Ein einflussreicher Kommunikationsberater in Brüssel erklärte mir, dass Muslime in Europa nach wie vor Schwierigkeiten hätten, akzeptiert zu werden. „Es spielt keine Rolle, wie gut jemand die Sprache spricht, welche Diplome er besitzt oder wie er sich kleidet. Ein opportunistischer Politiker wird immer etwas finden und es als ‚ethnische Eigenart, die mit europäischen Werten unvereinbar ist‘ darstellen.“
Während all das schon deprimierend genug ist, nimmt die Diskussion über Muslime in Europa – und nicht nur unter rechtsextremen Politikern – eine immer düsterere Wendung. Die Behauptungen, dass Muslime dauerhaft Ausgegrenzte seien, erinnern zunehmend an eine neue Version der Vorwürfe, die einst gegen die jüdische Bevölkerung Europas erhoben wurden.
„Heute sind es die Muslime, die beschuldigt werden, sich nicht an Europa anzupassen. Sie sind die neuen ‚Anderen‘ Europas“, sagt der österreichische Politikwissenschaftler Farid Hafez. Die in Deutschland lebende Menschenrechtsaktivistin Shaza Alrihawi fügt hinzu: „Wir sind mittlerweile wie die neuen Juden Europas.“
Zu Beginn eines neuen Jahres sage ich mir, dass auch diese Phase vorübergehen wird. Europäer werden lernen, mit Vielfalt zu leben, die extreme Rechte wird sich ein neues Feindbild suchen, und europäische Politiker werden von ihrem sorglosen Gebrauch spalterischer und giftiger Rhetorik ablassen.

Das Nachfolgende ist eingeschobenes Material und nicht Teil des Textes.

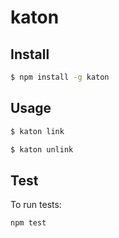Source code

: # katon

## Install

```bash
$ npm install -g katon
```

## Usage

```bash
$ katon link

$ katon unlink
```

## Test

To run tests:

```
npm test
```
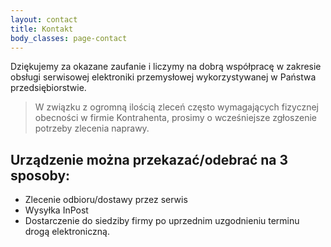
 ```yaml
---
layout: contact
title: Kontakt
body_classes: page-contact
---
```

Dziękujemy za okazane zaufanie i liczymy na dobrą współpracę w zakresie obsługi serwisowej elektroniki przemysłowej wykorzystywanej w Państwa przedsiębiorstwie.

>W związku z ogromną ilością zleceń często wymagających fizycznej obecności w firmie Kontrahenta, prosimy o wcześniejsze zgłoszenie potrzeby zlecenia naprawy.

## Urządzenie można przekazać/odebrać na 3 sposoby:

- Zlecenie odbioru/dostawy przez serwis
- Wysyłka InPost
- Dostarczenie do siedziby firmy po uprzednim uzgodnieniu terminu drogą elektroniczną.

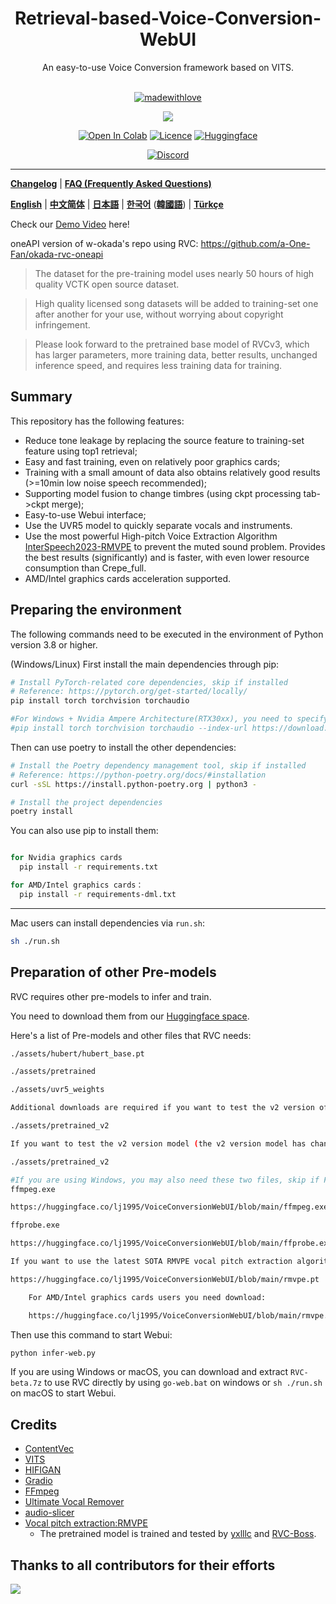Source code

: <div align="center">

<h1>Retrieval-based-Voice-Conversion-WebUI</h1>
An easy-to-use Voice Conversion framework based on VITS.<br><br>

[![madewithlove](https://img.shields.io/badge/made_with-%E2%9D%A4-red?style=for-the-badge&labelColor=orange
)](https://github.com/RVC-Project/Retrieval-based-Voice-Conversion-WebUI)

<img src="https://counter.seku.su/cmoe?name=rvc&theme=r34" /><br>
  
[![Open In Colab](https://img.shields.io/badge/Colab-F9AB00?style=for-the-badge&logo=googlecolab&color=525252)](https://colab.research.google.com/github/RVC-Project/Retrieval-based-Voice-Conversion-WebUI/blob/main/Retrieval_based_Voice_Conversion_WebUI.ipynb)
[![Licence](https://img.shields.io/github/license/RVC-Project/Retrieval-based-Voice-Conversion-WebUI?style=for-the-badge)](https://github.com/RVC-Project/Retrieval-based-Voice-Conversion-WebUI/blob/main/LICENSE)
[![Huggingface](https://img.shields.io/badge/🤗%20-Spaces-yellow.svg?style=for-the-badge)](https://huggingface.co/lj1995/VoiceConversionWebUI/tree/main/)

[![Discord](https://img.shields.io/badge/RVC%20Developers-Discord-7289DA?style=for-the-badge&logo=discord&logoColor=white)](https://discord.gg/HcsmBBGyVk)

</div>

------
[**Changelog**](./docs/en/Changelog_EN.md) | [**FAQ (Frequently Asked Questions)**](https://github.com/RVC-Project/Retrieval-based-Voice-Conversion-WebUI/wiki/FAQ-(Frequently-Asked-Questions)) 

[**English**](.README.md) | [**中文简体**](./docs/cn/README.cn.md) | [**日本語**](./docs/jp/README.ja.md) | [**한국어**](./docs/kr/README.ko.md) ([**韓國語**](./docs/kr/README.ko.han.md)) | [**Türkçe**](./docs/tr/README.tr.md)


Check our [Demo Video](https://www.bilibili.com/video/BV1pm4y1z7Gm/) here!

oneAPI version of w-okada's repo using RVC: https://github.com/a-One-Fan/okada-rvc-oneapi


> The dataset for the pre-training model uses nearly 50 hours of high quality VCTK open source dataset.

> High quality licensed song datasets will be added to training-set one after another for your use, without worrying about copyright infringement.

> Please look forward to the pretrained base model of RVCv3, which has larger parameters, more training data, better results, unchanged inference speed, and requires less training data for training.

## Summary
This repository has the following features:
+ Reduce tone leakage by replacing the source feature to training-set feature using top1 retrieval;
+ Easy and fast training, even on relatively poor graphics cards;
+ Training with a small amount of data also obtains relatively good results (>=10min low noise speech recommended);
+ Supporting model fusion to change timbres (using ckpt processing tab->ckpt merge);
+ Easy-to-use Webui interface;
+ Use the UVR5 model to quickly separate vocals and instruments.
+ Use the most powerful High-pitch Voice Extraction Algorithm [InterSpeech2023-RMVPE](#Credits) to prevent the muted sound problem. Provides the best results (significantly) and is faster, with even lower resource consumption than Crepe_full.
+ AMD/Intel graphics cards acceleration supported.

## Preparing the environment
The following commands need to be executed in the environment of Python version 3.8 or higher.

(Windows/Linux)
First install the main dependencies through pip:
```bash
# Install PyTorch-related core dependencies, skip if installed
# Reference: https://pytorch.org/get-started/locally/
pip install torch torchvision torchaudio

#For Windows + Nvidia Ampere Architecture(RTX30xx), you need to specify the cuda version corresponding to pytorch according to the experience of https://github.com/RVC-Project/Retrieval-based-Voice-Conversion-WebUI/issues/21
#pip install torch torchvision torchaudio --index-url https://download.pytorch.org/whl/cu117
```

Then can use poetry to install the other dependencies:
```bash
# Install the Poetry dependency management tool, skip if installed
# Reference: https://python-poetry.org/docs/#installation
curl -sSL https://install.python-poetry.org | python3 -

# Install the project dependencies
poetry install
```

You can also use pip to install them:
```bash

for Nvidia graphics cards
  pip install -r requirements.txt

for AMD/Intel graphics cards：
  pip install -r requirements-dml.txt

```

------
Mac users can install dependencies via `run.sh`:
```bash
sh ./run.sh
```

## Preparation of other Pre-models
RVC requires other pre-models to infer and train.

You need to download them from our [Huggingface space](https://huggingface.co/lj1995/VoiceConversionWebUI/tree/main/).

Here's a list of Pre-models and other files that RVC needs:
```bash
./assets/hubert/hubert_base.pt

./assets/pretrained 

./assets/uvr5_weights

Additional downloads are required if you want to test the v2 version of the model.

./assets/pretrained_v2

If you want to test the v2 version model (the v2 version model has changed the input from the 256 dimensional feature of 9-layer Hubert+final_proj to the 768 dimensional feature of 12-layer Hubert, and has added 3 period discriminators), you will need to download additional features

./assets/pretrained_v2

#If you are using Windows, you may also need these two files, skip if FFmpeg and FFprobe are installed
ffmpeg.exe

https://huggingface.co/lj1995/VoiceConversionWebUI/blob/main/ffmpeg.exe

ffprobe.exe

https://huggingface.co/lj1995/VoiceConversionWebUI/blob/main/ffprobe.exe

If you want to use the latest SOTA RMVPE vocal pitch extraction algorithm, you need to download the RMVPE weights and place them in the RVC root directory

https://huggingface.co/lj1995/VoiceConversionWebUI/blob/main/rmvpe.pt

    For AMD/Intel graphics cards users you need download:

    https://huggingface.co/lj1995/VoiceConversionWebUI/blob/main/rmvpe.onnx

```
Then use this command to start Webui:
```bash
python infer-web.py
```
If you are using Windows or macOS, you can download and extract `RVC-beta.7z` to use RVC directly by using `go-web.bat` on windows or `sh ./run.sh` on macOS to start Webui.

## Credits
+ [ContentVec](https://github.com/auspicious3000/contentvec/)
+ [VITS](https://github.com/jaywalnut310/vits)
+ [HIFIGAN](https://github.com/jik876/hifi-gan)
+ [Gradio](https://github.com/gradio-app/gradio)
+ [FFmpeg](https://github.com/FFmpeg/FFmpeg)
+ [Ultimate Vocal Remover](https://github.com/Anjok07/ultimatevocalremovergui)
+ [audio-slicer](https://github.com/openvpi/audio-slicer)
+ [Vocal pitch extraction:RMVPE](https://github.com/Dream-High/RMVPE)
  + The pretrained model is trained and tested by [yxlllc](https://github.com/yxlllc/RMVPE) and [RVC-Boss](https://github.com/RVC-Boss).
  
## Thanks to all contributors for their efforts
<a href="https://github.com/RVC-Project/Retrieval-based-Voice-Conversion-WebUI/graphs/contributors" target="_blank">
  <img src="https://contrib.rocks/image?repo=RVC-Project/Retrieval-based-Voice-Conversion-WebUI" />
</a>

Doch oft verliere ich die Hoffnung. Nach jedem Terroranschlag, wie dem jüngsten in Magdeburg, verschärfen sich die Gegenreaktionen nur noch weiter. Solche Vorfälle werden genutzt, um alle Menschen muslimischer Herkunft, unabhängig von ihren ideologischen Ansichten, pauschal zu verdächtigen.
An guten Tagen glaube ich jedoch, dass ein Wandel möglich ist. Ich denke, dass er eintreten wird, wenn mehr Muslime ihre Stimmen erheben, in ihren Karrieren aufsteigen und – wie Mohammed Chahim sagt – klar zeigen, dass sie „ihre Grundrechte kennen, die Gesetze verstehen und erfolgreich sind“.
An dem Tag, an dem das geschieht, könnten die Muslime Europas endlich als Individuen und Bürger mit ihren vielfältigen Identitäten anerkannt werden. Sie würden nicht länger auf vereinfachte Karikaturen oder orientalistische Stereotype reduziert, sondern in ihrer eigenen Würde existieren. Vielleicht können wir dann, unabhängig davon, ob wir integriert sind oder nicht, endlich aufhören, für schuldig erklärt zu werden.
*Shada Islam ist eine in Brüssel ansässige Kommentatorin für EU-Angelegenheiten. Sie ist Gründerin von New Horizons, einem Projekt, das Strategieberatung, Analysen und Beratungsdienste anbietet.